## YOUR TASK
Please set down the records below exactly as they appear.
##########
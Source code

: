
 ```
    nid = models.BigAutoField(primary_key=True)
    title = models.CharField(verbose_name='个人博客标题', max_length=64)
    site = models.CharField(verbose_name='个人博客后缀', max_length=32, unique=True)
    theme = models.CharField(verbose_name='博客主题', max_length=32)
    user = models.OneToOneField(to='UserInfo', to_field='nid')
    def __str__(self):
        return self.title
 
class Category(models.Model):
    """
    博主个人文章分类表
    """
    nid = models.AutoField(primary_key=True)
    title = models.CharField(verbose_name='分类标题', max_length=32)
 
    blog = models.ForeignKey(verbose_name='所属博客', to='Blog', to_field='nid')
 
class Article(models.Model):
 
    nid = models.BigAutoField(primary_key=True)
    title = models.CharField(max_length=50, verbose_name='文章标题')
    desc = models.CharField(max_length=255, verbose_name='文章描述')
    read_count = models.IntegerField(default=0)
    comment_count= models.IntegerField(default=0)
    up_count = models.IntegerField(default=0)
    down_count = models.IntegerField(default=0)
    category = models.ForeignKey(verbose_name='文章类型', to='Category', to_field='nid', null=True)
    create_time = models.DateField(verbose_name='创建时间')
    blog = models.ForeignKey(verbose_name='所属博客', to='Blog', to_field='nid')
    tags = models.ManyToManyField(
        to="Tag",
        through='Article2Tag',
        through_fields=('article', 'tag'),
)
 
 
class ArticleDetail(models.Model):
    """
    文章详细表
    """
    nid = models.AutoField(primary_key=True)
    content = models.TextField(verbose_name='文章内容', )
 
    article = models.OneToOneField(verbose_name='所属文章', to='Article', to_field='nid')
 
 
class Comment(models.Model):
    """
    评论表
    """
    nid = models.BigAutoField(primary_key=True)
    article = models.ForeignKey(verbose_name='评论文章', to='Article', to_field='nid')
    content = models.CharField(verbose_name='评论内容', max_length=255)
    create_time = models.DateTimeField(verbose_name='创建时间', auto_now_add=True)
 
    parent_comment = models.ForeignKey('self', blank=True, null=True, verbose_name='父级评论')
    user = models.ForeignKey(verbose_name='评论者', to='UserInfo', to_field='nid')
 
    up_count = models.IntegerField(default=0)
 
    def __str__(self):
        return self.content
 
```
##########
## FINISHED TASK
Source code

:
 ```
    nid = models.BigAutoField(primary_key=True)
    title = models.CharField(verbose_name='个人博客标题', max_length=64)
    site = models.CharField(verbose_name='个人博客后缀', max_length=32, unique=True)
    theme = models.CharField(verbose_name='博客主题', max_length=32)
    user = models.OneToOneField(to='UserInfo', to_field='nid')
    def __str__(self):
        return self.title
 
class Category(models.Model):
    """
    博主个人文章分类表
    """
    nid = models.AutoField(primary_key=True)
    title = models.CharField(verbose_name='分类标题', max_length=32)
 
    blog = models.ForeignKey(verbose_name='所属博客', to='Blog', to_field='nid')
 
class Article(models.Model):
 
    nid = models.BigAutoField(primary_key=True)
    title = models.CharField(max_length=50, verbose_name='文章标题')
    desc = models.CharField(max_length=255, verbose_name='文章描述')
    read_count = models.IntegerField(default=0)
    comment_count= models.IntegerField(default=0)
    up_count = models.IntegerField(default=0)
    down_count = models.IntegerField(default=0)
    category = models.ForeignKey(verbose_name='文章类型', to='Category', to_field='nid', null=True)
    create_time = models.DateField(verbose_name='创建时间')
    blog = models.ForeignKey(verbose_name='所属博客', to='Blog', to_field='nid')
    tags = models.ManyToManyField(
        to="Tag",
        through='Article2Tag',
        through_fields=('article', 'tag'),
)
 
 
class ArticleDetail(models.Model):
    """
    文章详细表
    """
    nid = models.AutoField(primary_key=True)
    content = models.TextField(verbose_name='文章内容', )
 
    article = models.OneToOneField(verbose_name='所属文章', to='Article', to_field='nid')
 
 
class Comment(models.Model):
    """
    评论表
    """
    nid = models.BigAutoField(primary_key=True)
    article = models.ForeignKey(verbose_name='评论文章', to='Article', to_field='nid')
    content = models.CharField(verbose_name='评论内容', max_length=255)
    create_time = models.DateTimeField(verbose_name='创建时间', auto_now_add=True)
 
    parent_comment = models.ForeignKey('self', blank=True, null=True, verbose_name='父级评论')
    user = models.ForeignKey(verbose_name='评论者', to='UserInfo', to_field='nid')
 
    up_count = models.IntegerField(default=0)
 
    def __str__(self):
        return self.content
 
```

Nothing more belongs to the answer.